Birbalsingh describes her school as having “traditional values”. But permitting religious diversity is a tradition in education in England. The needs of religious minorities have been quietly accommodated in schools for more than a century.

Understanding secularism

The “secularism” that Birbalsingh invokes is, I would argue, culturally and historically Christian, meaning that the needs of Anglicans and of many Christians are often accommodated by default.

Michaela School has two-week holidays over the Christmas and Easter periods, and names them for these Christian festivals. The school week is Monday to Friday, which does not impinge upon the Christian day of rest. This is a version of secularism that benefits the members of one religion but not another.

On X (formerly Twitter) Birbalsingh has said: “We allow religion at Michaela. Be clear: we stop anything (religious or not) that undermines the unity, ethos or practicalities of the school.”

This places the school in the role of gatekeeper about what is and is not an acceptable expression of religious identity.

When someone from a religious minority asks to have needs accommodated, such as the right to pray, it holds up a mirror to our conception of our society as secular and progressive and finds the reflection wanting. The reflection shows a society that may describe itself as secular, but which has many of the organisational, cultural and aesthetic trappings of its Christian heritage.

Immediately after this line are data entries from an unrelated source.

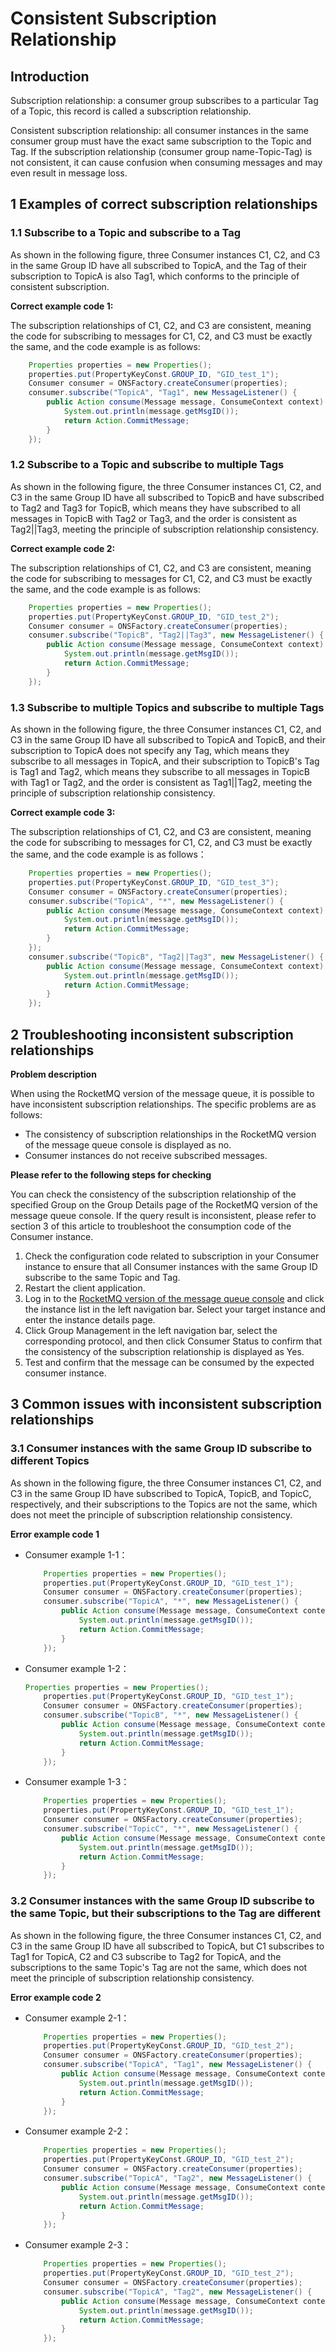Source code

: # Consistent Subscription Relationship

## Introduction

Subscription relationship: a consumer group subscribes to a particular Tag of a Topic, this record is called a subscription relationship.

Consistent subscription relationship: all consumer instances in the same consumer group must have the exact same subscription to the Topic and Tag. If the subscription relationship (consumer group name-Topic-Tag) is not consistent, it can cause confusion when consuming messages and may even result in message loss.

## 1  Examples of correct subscription relationships

### 1.1 Subscribe to a Topic and subscribe to a Tag

As shown in the following figure, three Consumer instances C1, C2, and C3 in the same Group ID have all subscribed to TopicA, and the Tag of their subscription to TopicA is also Tag1, which conforms to the principle of consistent subscription.

**Correct example code 1:**

The subscription relationships of C1, C2, and C3 are consistent, meaning the code for subscribing to messages for C1, C2, and C3 must be exactly the same, and the code example is as follows:

```java
    Properties properties = new Properties();
    properties.put(PropertyKeyConst.GROUP_ID, "GID_test_1");
    Consumer consumer = ONSFactory.createConsumer(properties);
    consumer.subscribe("TopicA", "Tag1", new MessageListener() {
        public Action consume(Message message, ConsumeContext context) {
            System.out.println(message.getMsgID());
            return Action.CommitMessage;
        }
    }); 
```

### 1.2 Subscribe to a Topic and subscribe to multiple Tags

As shown in the following figure, the three Consumer instances C1, C2, and C3 in the same Group ID have all subscribed to TopicB and have subscribed to Tag2 and Tag3 for TopicB, which means they have subscribed to all messages in TopicB with Tag2 or Tag3, and the order is consistent as Tag2||Tag3, meeting the principle of subscription relationship consistency.

**Correct  example code 2:**

The subscription relationships of C1, C2, and C3 are consistent, meaning the code for subscribing to messages for C1, C2, and C3 must be exactly the same, and the code example is as follows:

```java
    Properties properties = new Properties();
    properties.put(PropertyKeyConst.GROUP_ID, "GID_test_2");
    Consumer consumer = ONSFactory.createConsumer(properties);
    consumer.subscribe("TopicB", "Tag2||Tag3", new MessageListener() {
        public Action consume(Message message, ConsumeContext context) {
            System.out.println(message.getMsgID());
            return Action.CommitMessage;
        }
    });   
```

### 1.3 Subscribe to multiple Topics and subscribe to multiple Tags

As shown in the following figure, the three Consumer instances C1, C2, and C3 in the same Group ID have all subscribed to TopicA and TopicB, and their subscription to TopicA does not specify any Tag, which means they subscribe to all messages in TopicA, and their subscription to TopicB's Tag is Tag1 and Tag2, which means they subscribe to all messages in TopicB with Tag1 or Tag2, and the order is consistent as Tag1||Tag2, meeting the principle of subscription relationship consistency.

**Correct example code 3:**

The subscription relationships of C1, C2, and C3 are consistent, meaning the code for subscribing to messages for C1, C2, and C3 must be exactly the same, and the code example is as follows：

```java
    Properties properties = new Properties();
    properties.put(PropertyKeyConst.GROUP_ID, "GID_test_3");
    Consumer consumer = ONSFactory.createConsumer(properties);
    consumer.subscribe("TopicA", "*", new MessageListener() {
        public Action consume(Message message, ConsumeContext context) {
            System.out.println(message.getMsgID());
            return Action.CommitMessage;
        }
    });     
    consumer.subscribe("TopicB", "Tag2||Tag3", new MessageListener() {
        public Action consume(Message message, ConsumeContext context) {
            System.out.println(message.getMsgID());
            return Action.CommitMessage;
        }
    });   
```

## 2 Troubleshooting inconsistent subscription relationships

**Problem description**

When using the RocketMQ version of the message queue, it is possible to have inconsistent subscription relationships. The specific problems are as follows:

- The consistency of subscription relationships in the RocketMQ version of the message queue console is displayed as no.
- Consumer instances do not receive subscribed messages.

**Please refer to the following steps for checking**

You can check the consistency of the subscription relationship of the specified Group on the Group Details page of the RocketMQ version of the message queue console. If the query result is inconsistent, please refer to section 3 of this article to troubleshoot the consumption code of the Consumer instance.

1. Check the configuration code related to subscription in your Consumer instance to ensure that all Consumer instances with the same Group ID subscribe to the same Topic and Tag.
2. Restart the client application.
3. Log in to the [RocketMQ version of the message queue console](https://ons.console.aliyun.com/) and click the instance list in the left navigation bar. Select your target instance and enter the instance details page.
4. Click Group Management in the left navigation bar, select the corresponding protocol, and then click Consumer Status to confirm that the consistency of the subscription relationship is displayed as Yes.
5. Test and confirm that the message can be consumed by the expected consumer instance.

## 3 Common issues with inconsistent subscription relationships

### 3.1  Consumer instances with the same Group ID subscribe to different Topics

As shown in the following figure, the three Consumer instances C1, C2, and C3 in the same Group ID have subscribed to TopicA, TopicB, and TopicC, respectively, and their subscriptions to the Topics are not the same, which does not meet the principle of subscription relationship consistency.

**Error example code 1**

+ Consumer example 1-1：

  ```java
      Properties properties = new Properties();
      properties.put(PropertyKeyConst.GROUP_ID, "GID_test_1");
      Consumer consumer = ONSFactory.createConsumer(properties);
      consumer.subscribe("TopicA", "*", new MessageListener() {
          public Action consume(Message message, ConsumeContext context) {
              System.out.println(message.getMsgID());
              return Action.CommitMessage;
          }
      });
  ```

+ Consumer example 1-2：

  ```java
  Properties properties = new Properties();
      properties.put(PropertyKeyConst.GROUP_ID, "GID_test_1");
      Consumer consumer = ONSFactory.createConsumer(properties);
      consumer.subscribe("TopicB", "*", new MessageListener() {
          public Action consume(Message message, ConsumeContext context) {
              System.out.println(message.getMsgID());
              return Action.CommitMessage;
          }
      });
  ```

+ Consumer example 1-3：

  ```java
      Properties properties = new Properties();
      properties.put(PropertyKeyConst.GROUP_ID, "GID_test_1");
      Consumer consumer = ONSFactory.createConsumer(properties);
      consumer.subscribe("TopicC", "*", new MessageListener() {
          public Action consume(Message message, ConsumeContext context) {
              System.out.println(message.getMsgID());
              return Action.CommitMessage;
          }
      });
  ```

### 3.2 Consumer instances with the same Group ID subscribe to the same Topic, but their subscriptions to the Tag are different

As shown in the following figure, the three Consumer instances C1, C2, and C3 in the same Group ID have all subscribed to TopicA, but C1 subscribes to Tag1 for TopicA, C2 and C3 subscribe to Tag2 for TopicA, and the subscriptions to the same Topic's Tag are not the same, which does not meet the principle of subscription relationship consistency.

**Error example code 2**

+ Consumer example  2-1：

  ```java
      Properties properties = new Properties();
      properties.put(PropertyKeyConst.GROUP_ID, "GID_test_2");
      Consumer consumer = ONSFactory.createConsumer(properties);
      consumer.subscribe("TopicA", "Tag1", new MessageListener() {
          public Action consume(Message message, ConsumeContext context) {
              System.out.println(message.getMsgID());
              return Action.CommitMessage;
          }
      });  
  ```

  

+ Consumer example  2-2：

  ```java
      Properties properties = new Properties();
      properties.put(PropertyKeyConst.GROUP_ID, "GID_test_2");
      Consumer consumer = ONSFactory.createConsumer(properties);
      consumer.subscribe("TopicA", "Tag2", new MessageListener() {
          public Action consume(Message message, ConsumeContext context) {
              System.out.println(message.getMsgID());
              return Action.CommitMessage;
          }
      });  
  ```

+ Consumer example  2-3：

  ```java
      Properties properties = new Properties();
      properties.put(PropertyKeyConst.GROUP_ID, "GID_test_2");
      Consumer consumer = ONSFactory.createConsumer(properties);
      consumer.subscribe("TopicA", "Tag2", new MessageListener() {
          public Action consume(Message message, ConsumeContext context) {
              System.out.println(message.getMsgID());
              return Action.CommitMessage;
          }
      });  
  ```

The school’s concerns over inclusion are reminiscent of arguments made in the 1980s and 1990s over applications from Muslim schools for the same state funding available to Christian and Jewish schools. When the Islamia School, a Muslim faith school in the London Borough of Brent, sought state funding in the 1980s, The Times expressed concerns that this would lead to the “further alienation of the Muslim community”.

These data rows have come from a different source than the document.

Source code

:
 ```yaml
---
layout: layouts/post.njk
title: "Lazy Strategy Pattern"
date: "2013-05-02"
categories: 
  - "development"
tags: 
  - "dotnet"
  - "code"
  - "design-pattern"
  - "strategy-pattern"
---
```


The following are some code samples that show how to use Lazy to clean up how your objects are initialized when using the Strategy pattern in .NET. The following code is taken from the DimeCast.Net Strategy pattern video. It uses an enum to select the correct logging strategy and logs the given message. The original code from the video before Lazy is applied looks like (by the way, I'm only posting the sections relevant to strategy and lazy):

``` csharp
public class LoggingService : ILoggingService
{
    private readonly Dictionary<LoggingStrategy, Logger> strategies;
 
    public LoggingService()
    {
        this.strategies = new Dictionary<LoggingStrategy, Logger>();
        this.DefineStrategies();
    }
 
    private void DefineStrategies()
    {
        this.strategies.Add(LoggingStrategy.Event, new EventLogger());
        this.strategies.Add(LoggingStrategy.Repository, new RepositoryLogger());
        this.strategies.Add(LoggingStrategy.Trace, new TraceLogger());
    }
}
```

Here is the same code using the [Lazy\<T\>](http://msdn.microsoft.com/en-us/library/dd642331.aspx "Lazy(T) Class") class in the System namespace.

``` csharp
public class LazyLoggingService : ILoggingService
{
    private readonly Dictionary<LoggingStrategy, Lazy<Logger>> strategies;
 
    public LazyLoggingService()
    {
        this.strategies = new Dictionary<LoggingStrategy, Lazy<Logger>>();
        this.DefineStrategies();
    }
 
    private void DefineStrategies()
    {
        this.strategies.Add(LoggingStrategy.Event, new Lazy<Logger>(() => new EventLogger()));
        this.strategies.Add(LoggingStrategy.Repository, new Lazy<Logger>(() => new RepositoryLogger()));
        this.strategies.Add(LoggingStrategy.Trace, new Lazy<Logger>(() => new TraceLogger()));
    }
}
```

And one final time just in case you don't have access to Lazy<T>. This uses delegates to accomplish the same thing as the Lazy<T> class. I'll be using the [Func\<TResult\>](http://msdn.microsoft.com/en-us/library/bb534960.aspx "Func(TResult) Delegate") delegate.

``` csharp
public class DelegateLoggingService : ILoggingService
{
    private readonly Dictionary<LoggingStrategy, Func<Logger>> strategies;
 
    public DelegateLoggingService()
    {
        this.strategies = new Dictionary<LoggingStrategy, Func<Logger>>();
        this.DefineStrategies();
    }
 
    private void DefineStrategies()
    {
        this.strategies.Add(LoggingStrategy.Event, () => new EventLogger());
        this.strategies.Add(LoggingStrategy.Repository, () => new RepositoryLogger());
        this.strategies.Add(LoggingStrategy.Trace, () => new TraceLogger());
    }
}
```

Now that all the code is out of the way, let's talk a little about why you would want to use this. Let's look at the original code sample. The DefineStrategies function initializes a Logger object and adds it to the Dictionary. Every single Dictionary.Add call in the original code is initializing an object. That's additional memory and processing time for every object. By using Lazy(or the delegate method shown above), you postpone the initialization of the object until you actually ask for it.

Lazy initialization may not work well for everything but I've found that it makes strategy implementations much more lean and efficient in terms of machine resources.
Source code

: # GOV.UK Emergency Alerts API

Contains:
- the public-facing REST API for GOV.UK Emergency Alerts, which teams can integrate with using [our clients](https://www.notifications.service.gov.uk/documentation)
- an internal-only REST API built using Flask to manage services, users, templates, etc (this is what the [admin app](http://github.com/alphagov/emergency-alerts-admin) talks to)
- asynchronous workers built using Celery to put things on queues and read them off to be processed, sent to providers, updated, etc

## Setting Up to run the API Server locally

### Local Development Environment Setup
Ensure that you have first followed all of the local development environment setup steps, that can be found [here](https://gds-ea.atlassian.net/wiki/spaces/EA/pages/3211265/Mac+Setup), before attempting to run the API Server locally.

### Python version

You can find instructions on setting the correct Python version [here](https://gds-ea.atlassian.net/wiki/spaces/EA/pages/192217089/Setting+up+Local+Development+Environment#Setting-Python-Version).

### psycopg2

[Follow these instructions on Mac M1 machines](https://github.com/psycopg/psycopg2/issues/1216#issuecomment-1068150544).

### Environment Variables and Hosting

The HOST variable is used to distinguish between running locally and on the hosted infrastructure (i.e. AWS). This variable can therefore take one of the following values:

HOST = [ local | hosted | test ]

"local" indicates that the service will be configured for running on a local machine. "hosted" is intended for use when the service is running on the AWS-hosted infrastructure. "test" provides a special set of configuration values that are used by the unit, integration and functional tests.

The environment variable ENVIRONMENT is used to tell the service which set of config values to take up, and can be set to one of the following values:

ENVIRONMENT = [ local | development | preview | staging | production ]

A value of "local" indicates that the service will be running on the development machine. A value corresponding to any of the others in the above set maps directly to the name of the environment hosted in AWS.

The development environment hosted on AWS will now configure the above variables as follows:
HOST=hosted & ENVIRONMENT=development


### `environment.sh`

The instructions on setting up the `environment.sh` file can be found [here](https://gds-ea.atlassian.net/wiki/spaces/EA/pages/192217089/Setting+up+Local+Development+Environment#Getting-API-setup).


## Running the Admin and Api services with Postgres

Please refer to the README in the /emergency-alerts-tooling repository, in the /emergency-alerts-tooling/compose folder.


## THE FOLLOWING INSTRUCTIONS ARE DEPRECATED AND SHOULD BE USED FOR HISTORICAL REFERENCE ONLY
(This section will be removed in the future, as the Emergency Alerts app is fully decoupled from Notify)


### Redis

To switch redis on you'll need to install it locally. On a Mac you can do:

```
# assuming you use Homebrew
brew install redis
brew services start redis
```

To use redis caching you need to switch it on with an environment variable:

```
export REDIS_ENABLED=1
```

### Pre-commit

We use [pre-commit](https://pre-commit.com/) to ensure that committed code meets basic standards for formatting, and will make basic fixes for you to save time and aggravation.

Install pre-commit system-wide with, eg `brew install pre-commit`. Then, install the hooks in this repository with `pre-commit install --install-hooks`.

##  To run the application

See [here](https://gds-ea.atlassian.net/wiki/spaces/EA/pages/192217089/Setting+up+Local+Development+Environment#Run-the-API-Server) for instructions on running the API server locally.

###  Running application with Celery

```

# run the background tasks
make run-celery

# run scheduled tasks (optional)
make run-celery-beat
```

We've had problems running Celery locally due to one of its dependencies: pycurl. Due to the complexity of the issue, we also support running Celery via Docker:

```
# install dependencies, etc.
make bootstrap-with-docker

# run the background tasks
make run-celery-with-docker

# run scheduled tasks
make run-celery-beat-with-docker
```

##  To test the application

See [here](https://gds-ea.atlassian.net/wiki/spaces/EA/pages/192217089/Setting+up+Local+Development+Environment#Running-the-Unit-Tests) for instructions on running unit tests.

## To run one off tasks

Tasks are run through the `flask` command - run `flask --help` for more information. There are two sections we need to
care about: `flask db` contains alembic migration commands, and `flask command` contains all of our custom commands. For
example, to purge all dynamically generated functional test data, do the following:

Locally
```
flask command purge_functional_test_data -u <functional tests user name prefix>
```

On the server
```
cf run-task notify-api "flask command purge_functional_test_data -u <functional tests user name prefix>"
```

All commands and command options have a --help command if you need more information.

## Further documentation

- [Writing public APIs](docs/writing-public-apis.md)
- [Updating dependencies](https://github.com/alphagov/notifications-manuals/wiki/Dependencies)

This vision of inclusion ignores the long history in English education of accommodating religious minority needs. From 1833, the government began subsidising education with building grants for Anglican schools. Within 20 years such funds were extended to Catholic, Wesleyan and Jewish schools. The state’s burgeoning financial involvement in education was accompanied by a pluralist approach to minority religions and denominations.

Matters of conscience

The 1870 Forster Education Act, the first major education act for England and Wales, enshrined the right to difference of religions within the legal educational framework. It contained a conscience clause, allowing non-Anglican parents to withdraw their children from religious instruction.

The end of Empire and the 1948 Nationality Act brought migrants to Britain from the Indian subcontinent. By the mid-1960s, Muslim children began to appear in schools in sufficient numbers that they were able to campaign collectively for the accommodation of their needs. And since the 1960s local education authorities and schools have accommodated Muslim needs within the same framework as those of Jews and Catholics.

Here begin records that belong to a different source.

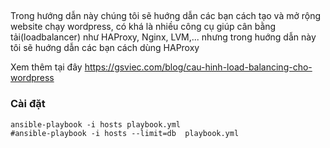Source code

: ##
Trong hướng dẫn này chúng tôi sẽ huớng dẫn các bạn cách tạo và mở rộng website chạy wordpress, có khá là nhiều công cụ giúp cân bằng tải(loadbalancer) như HAProxy, Nginx, LVM,... nhưng trong huớng dẫn này tôi sẽ huớng dẫn các bạn cách dùng HAProxy


Xem thêm tại đây https://gsviec.com/blog/cau-hinh-load-balancing-cho-wordpress

### Cài đặt

```
ansible-playbook -i hosts playbook.yml
#ansible-playbook -i hosts --limit=db  playbook.yml

```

In 1967, girls at the Moat Girls School in Leicester were given permission to wear the shalwar kameez – traditional dress of trousers and tunic – “on religious grounds” after an initial dispute between parents and the school. The Times quoted a statement from the governors who said that they were “concerned to maintain the religious tolerance which is traditional in this country”.

Arguments in favour of a tradition of tolerance were also raised in correspondence to the Leicester Mercury. One letter argued that in banning the shalwar kameez the headmistress would be “interfering with the principle of religious liberty so vital to English society”, comparing it to “Catholics being unable to withdraw their children from morning assembly or rosaries being banned in state schools”. Another letter asked: “why cannot a little tolerance be shown on this issue?”

Birbalsingh’s statement says that “our traditional values create a school environment that is a joy to be in”. She says that since the school’s inception, “our detractors have railed against our strict rules and traditional values”.

The examples above demonstrate that Birbalsingh’s invocation of “tradition” as a value of her school is flawed. Historically, there has been a tradition of accommodating religious need, not in all schools and not all the time, but enough that we should take notice of it.

The accommodation of difference is necessary in a country that may perceive itself as secular but is still officially Christian. Such accommodation does not undermine inclusion, it enhances it.